Air conditioning units are stacked outside the Carrier Corp. plant Wednesday in Indianapolis. Carrier and President-elect Donald Trump reached an agreement to keep nearly 1,000 jobs in Indiana. (Darron Cummings / Associated Press)
By Jim Tankersley Washington Post

We don’t know yet, for certain, how Donald Trump and Mike Pence convinced Carrier to reverse course and decide not to ship close to 1,000 Indiana jobs to Mexico. What did the president- and vice president-elect offer the manufacturer? What did they threaten it with, if anything? Will taxpayers be ponying up?

Those questions don’t matter much to the workers who will keep their jobs, and who will celebrate the deal. They’re tangential at best to Trump, who gets a big symbolic win here.

But for the future of American economic policy, they’re everything.

One possibility is, Trump won the company over with smooth talk and broad policy promises. He’s going to cut taxes, he’s going to (vaguely) reduce regulation, life will be better, this will be a huge PR win for the company. Carrier changes course, he stops criticizing them, deal made.

Another possibility is Trump is doling out company-specific promises. He’ll roll back a specific regulation that affects the company in particular, or muster up some federal loan guarantees or worker training dollars, or maybe, as CNBC reported in the Carrier case, he might cajole a state governor into offering new corporate subsidies.

He also could be swinging a hammer of government.

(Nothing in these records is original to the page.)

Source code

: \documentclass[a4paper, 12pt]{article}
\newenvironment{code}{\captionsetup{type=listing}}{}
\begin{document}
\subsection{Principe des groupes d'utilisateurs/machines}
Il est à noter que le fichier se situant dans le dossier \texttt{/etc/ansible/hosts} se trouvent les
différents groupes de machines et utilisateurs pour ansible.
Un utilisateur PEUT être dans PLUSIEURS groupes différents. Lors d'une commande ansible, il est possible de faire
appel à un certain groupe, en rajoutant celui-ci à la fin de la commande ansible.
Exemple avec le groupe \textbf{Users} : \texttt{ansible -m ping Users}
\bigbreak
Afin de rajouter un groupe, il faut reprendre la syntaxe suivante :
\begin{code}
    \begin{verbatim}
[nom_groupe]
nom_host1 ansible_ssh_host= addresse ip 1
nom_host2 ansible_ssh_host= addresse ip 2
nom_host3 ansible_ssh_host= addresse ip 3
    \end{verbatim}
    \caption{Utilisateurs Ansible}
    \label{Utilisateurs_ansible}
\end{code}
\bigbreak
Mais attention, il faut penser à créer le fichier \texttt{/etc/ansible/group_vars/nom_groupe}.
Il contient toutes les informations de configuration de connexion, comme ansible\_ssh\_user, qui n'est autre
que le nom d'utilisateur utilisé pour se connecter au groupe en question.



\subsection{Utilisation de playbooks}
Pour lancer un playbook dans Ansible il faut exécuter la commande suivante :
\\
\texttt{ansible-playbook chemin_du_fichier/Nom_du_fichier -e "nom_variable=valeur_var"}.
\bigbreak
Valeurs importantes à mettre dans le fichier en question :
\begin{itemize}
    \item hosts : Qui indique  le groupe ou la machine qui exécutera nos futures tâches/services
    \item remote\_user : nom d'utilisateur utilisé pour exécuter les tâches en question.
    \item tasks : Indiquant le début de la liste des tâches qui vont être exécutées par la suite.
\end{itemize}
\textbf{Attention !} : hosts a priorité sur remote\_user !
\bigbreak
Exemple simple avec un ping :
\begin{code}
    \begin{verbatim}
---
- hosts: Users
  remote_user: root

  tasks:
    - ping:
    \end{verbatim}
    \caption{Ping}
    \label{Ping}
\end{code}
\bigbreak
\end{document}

Maybe he’s whispering about canceling military contracts (Carrier’s parent company, United Technologies, relies heavily on those) or about levying very targeted tariffs on imports from the company’s operations overseas.

This is a sliding scale of government interference in the market.

At one end of it, Trump would be acting like a lot of governors, who throw state subsidies at companies that announce plans to skip the state. That’s typically not a great strategy for states in the aggregate – as the group Good Jobs First has relentlessly documented, corporate subsidies tend to under-deliver on jobs promises, and they often advantage big corporations over small businesses and start-ups. It would immediately create some perverse incentives for multinational companies, as the economist Justin Wolfers noted on Twitter: “Every savvy CEO will now threaten to ship jobs to Mexico, and demand a payment to stay. Great economic policy.”

The other end of the scale is much more involved, in a way that might particularly alarm conservatives. In it, Trump would be heavily involved in picking economic winners and losers. The economist Tyler Cowen sketched such a scenario in a column this week on how Trump might move to block companies from moving capital overseas.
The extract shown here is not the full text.